With thirteen million people living below the poverty line in Britain, the work that the Trussell Trust does through its foodbanks is more integral than ever. In fact, a worrying number of people that we spoke to said that they had been looking for a foodbank, and were delighted to have found it. They were disappointed when we explained that we were merely gathering the food to be distributed at a later date. The idea behind the bank (normally carried out in supermarkets) is that the public donate non-perishable food items, which are then distributed to families and individuals in need, in a three-day bundle.
A foodbank is a different type of charity, one which is difficult for the public to grasp when they give it a vague glance.
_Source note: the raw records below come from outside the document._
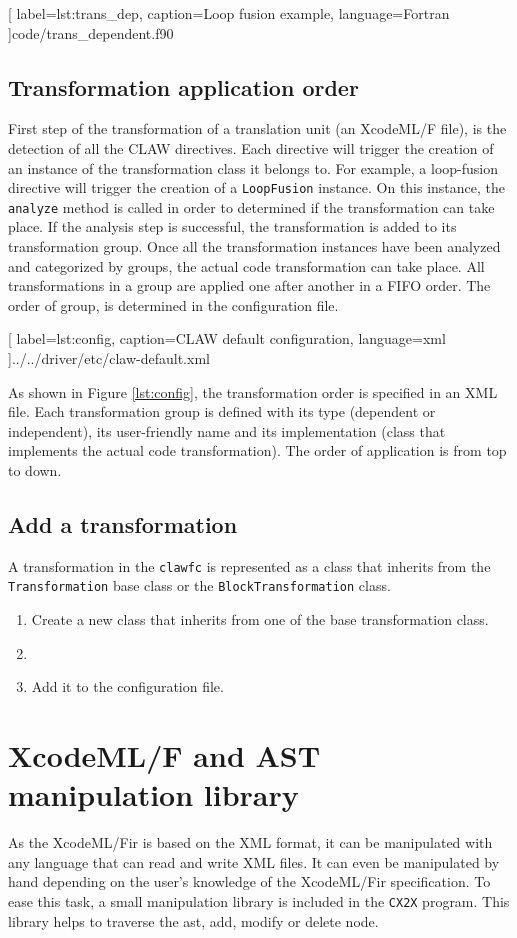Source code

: \documentclass[a4paper, 11pt]{report}
\def\xcodeml{XcodeML/F\xspace}
\def\clawfc{\lstinline!clawfc!\xspace}
\def\cx2x{\lstinline!CX2X!\xspace}
\begin{document}

  [
    label=lst:trans_dep, 
    caption=Loop fusion example, 
    language=Fortran
  ]{code/trans_dependent.f90}

\section{Transformation application order}
First step of the transformation of a translation unit (an XcodeML/F file), 
is the detection of all the CLAW directives. Each directive will trigger the 
creation of an instance of the transformation class it belongs to. For example,
a loop-fusion directive will trigger the creation of a \lstinline|LoopFusion| 
instance. On this instance, the \lstinline|analyze| method is called in order 
to determined if the transformation can take place. If the analysis step is 
successful, the transformation is added to its transformation group. 
Once all the transformation instances have been analyzed and categorized by 
groups, the actual code transformation can take place. All transformations 
in a group are applied one after another in a FIFO order. The order of group, 
is determined in the configuration file. 


  [
    label=lst:config, 
    caption=CLAW default configuration, 
    language=xml
  ]{../../driver/etc/claw-default.xml}

As shown in Figure \ref{lst:config}, the transformation order is specified in 
an XML file. Each transformation group is defined with its type (dependent or 
independent), its user-friendly name and its implementation (class that 
implements the actual code transformation). The order of application is from 
top to down.


\section{Add a transformation}
A transformation in the \clawfc is represented as a class that inherits from 
the \lstinline|Transformation| base class or the 
\lstinline|BlockTransformation| class.

\begin{enumerate}
\item Create a new class that inherits from one of the base transformation 
class.
\item %
\item Add it to the configuration file.
\end{enumerate}

\chapter{\xcodeml and AST manipulation library}
\label{chapter:astmanip}
As the \xcodeml \gls{ir} is based on the XML format, it can be manipulated with
any language that can read and write XML files. It can even be manipulated by 
hand depending on the user's knowledge of the \xcodeml \gls{ir} specification. 
To ease this task, a small manipulation library is included in the \cx2x 
program. This library helps to traverse the \gls{ast}, add, modify or delete 
node.
\end{document}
The response, slow at first, picked up during the warmer part of the day. People were incentivised by the fact that they could see exactly where their money was going. This, and the fact that it is a cheap way of donating to charity (beans or soup cost less than a pound and yet go a very long way), meant that many people were very happy to give us food. Biscuits, pasta and milk began to fly into our trolleys.
By the end of the day, we had collected three quarters of a ton of food. This will go to those that are hit worst by unemployment, benefit cuts and the rise in the cost of fuel. One Trussell Trust worker told me to reply to anyone whose anti-charity rhetoric reflected a wider frustration at the ‘something for nothing culture’, that the majority of people that come for help from a foodbank are IN work. It’s the difference between the minimum wage and the living wage that makes buying one of life’s basics so difficult for some people.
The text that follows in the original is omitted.